**TASK REQUIREMENTS:** Find every line in the records below that holds the word "mathcal" and copy it.
=== Begin Enclosure ===
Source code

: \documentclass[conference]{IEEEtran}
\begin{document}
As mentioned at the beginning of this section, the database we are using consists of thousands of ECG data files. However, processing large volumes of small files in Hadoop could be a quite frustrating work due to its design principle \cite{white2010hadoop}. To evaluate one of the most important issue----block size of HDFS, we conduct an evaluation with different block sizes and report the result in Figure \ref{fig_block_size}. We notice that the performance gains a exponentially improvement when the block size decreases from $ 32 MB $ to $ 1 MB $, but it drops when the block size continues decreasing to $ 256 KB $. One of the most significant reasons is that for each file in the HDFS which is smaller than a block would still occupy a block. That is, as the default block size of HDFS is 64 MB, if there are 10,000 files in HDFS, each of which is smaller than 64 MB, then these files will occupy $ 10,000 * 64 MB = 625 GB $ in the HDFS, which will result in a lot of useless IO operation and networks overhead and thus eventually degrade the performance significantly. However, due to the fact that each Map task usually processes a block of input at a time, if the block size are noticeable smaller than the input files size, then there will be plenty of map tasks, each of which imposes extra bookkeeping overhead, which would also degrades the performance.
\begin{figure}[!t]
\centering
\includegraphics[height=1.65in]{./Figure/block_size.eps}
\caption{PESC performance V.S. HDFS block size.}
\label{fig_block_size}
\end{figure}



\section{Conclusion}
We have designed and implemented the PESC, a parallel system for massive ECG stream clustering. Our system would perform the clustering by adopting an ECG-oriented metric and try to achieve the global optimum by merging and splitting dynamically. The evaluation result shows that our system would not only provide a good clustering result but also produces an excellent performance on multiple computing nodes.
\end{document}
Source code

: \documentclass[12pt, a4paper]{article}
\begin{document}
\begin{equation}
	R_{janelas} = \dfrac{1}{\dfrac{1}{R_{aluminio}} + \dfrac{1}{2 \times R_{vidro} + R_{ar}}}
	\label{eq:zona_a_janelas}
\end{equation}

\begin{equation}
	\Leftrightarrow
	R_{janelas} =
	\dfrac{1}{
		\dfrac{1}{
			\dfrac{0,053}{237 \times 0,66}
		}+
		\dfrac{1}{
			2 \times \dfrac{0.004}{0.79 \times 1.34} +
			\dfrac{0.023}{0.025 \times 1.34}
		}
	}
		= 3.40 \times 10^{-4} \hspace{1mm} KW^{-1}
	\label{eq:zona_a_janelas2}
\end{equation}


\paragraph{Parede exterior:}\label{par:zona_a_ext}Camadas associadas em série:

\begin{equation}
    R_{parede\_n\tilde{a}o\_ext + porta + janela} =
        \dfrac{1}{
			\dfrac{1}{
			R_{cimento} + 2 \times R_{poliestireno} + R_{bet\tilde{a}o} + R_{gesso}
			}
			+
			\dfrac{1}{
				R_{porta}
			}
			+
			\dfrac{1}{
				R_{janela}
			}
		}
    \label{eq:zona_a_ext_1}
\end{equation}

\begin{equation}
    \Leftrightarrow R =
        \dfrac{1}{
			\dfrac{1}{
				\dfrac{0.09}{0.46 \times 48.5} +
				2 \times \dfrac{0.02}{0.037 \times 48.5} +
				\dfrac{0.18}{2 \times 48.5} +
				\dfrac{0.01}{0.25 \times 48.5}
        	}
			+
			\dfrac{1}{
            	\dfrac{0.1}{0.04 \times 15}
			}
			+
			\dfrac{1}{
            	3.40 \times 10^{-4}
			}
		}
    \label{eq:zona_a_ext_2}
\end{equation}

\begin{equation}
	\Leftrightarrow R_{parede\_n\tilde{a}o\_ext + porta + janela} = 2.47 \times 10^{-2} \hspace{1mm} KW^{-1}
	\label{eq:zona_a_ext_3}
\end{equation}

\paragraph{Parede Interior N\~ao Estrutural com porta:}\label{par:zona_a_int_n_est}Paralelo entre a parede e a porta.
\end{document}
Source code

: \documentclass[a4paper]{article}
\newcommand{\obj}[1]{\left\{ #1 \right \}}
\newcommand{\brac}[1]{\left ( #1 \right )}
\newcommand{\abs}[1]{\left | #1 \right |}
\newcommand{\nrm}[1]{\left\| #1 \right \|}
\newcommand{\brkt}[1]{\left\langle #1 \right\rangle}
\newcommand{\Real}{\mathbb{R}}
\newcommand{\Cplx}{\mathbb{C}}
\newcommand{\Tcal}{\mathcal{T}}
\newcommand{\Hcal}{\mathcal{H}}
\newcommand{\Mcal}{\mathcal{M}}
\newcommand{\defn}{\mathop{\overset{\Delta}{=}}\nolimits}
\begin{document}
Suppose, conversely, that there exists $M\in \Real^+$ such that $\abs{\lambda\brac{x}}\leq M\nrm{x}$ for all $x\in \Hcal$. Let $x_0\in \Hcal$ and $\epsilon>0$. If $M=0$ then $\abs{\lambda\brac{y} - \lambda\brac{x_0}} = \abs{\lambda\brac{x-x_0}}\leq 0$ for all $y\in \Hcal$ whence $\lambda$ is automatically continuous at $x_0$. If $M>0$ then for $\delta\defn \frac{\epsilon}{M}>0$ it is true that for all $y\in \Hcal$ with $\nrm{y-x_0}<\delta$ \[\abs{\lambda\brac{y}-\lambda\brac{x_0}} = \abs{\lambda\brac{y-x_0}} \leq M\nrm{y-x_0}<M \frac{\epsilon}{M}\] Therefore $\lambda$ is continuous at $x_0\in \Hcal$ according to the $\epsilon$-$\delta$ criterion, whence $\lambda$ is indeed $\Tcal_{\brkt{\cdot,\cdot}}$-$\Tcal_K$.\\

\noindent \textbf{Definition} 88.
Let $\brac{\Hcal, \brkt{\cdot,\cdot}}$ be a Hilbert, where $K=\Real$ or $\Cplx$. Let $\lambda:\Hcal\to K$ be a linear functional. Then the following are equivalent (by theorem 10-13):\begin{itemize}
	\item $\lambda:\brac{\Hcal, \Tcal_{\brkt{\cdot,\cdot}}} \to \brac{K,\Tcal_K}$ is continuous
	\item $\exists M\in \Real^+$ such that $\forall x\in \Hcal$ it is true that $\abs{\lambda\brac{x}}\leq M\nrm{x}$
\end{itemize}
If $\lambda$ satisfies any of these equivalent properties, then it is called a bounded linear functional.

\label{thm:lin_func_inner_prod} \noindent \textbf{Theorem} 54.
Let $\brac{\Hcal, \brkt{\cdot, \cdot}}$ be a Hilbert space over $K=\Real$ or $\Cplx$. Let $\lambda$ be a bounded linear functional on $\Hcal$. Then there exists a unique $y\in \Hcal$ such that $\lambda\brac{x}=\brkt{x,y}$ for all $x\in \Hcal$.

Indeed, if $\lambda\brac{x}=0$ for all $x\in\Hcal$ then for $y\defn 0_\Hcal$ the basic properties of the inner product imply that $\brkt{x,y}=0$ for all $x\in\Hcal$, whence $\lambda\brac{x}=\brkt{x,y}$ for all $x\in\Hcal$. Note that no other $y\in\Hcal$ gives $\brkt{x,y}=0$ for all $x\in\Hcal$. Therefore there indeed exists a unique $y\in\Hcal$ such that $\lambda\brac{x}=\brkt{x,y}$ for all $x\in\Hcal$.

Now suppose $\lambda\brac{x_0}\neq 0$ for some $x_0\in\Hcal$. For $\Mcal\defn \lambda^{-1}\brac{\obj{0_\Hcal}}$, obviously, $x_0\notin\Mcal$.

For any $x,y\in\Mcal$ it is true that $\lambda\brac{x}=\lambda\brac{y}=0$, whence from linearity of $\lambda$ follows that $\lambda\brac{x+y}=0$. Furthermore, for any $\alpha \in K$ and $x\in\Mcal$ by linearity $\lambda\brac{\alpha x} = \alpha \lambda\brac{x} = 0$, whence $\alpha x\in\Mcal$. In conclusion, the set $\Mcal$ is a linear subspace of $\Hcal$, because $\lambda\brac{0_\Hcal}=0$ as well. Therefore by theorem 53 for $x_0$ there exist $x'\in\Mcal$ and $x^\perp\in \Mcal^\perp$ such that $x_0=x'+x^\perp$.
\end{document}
=== End Enclosure ===
**EXPECTED ANSWER:**
\newcommand{\Tcal}{\mathcal{T}}
\newcommand{\Hcal}{\mathcal{H}}
\newcommand{\Mcal}{\mathcal{M}}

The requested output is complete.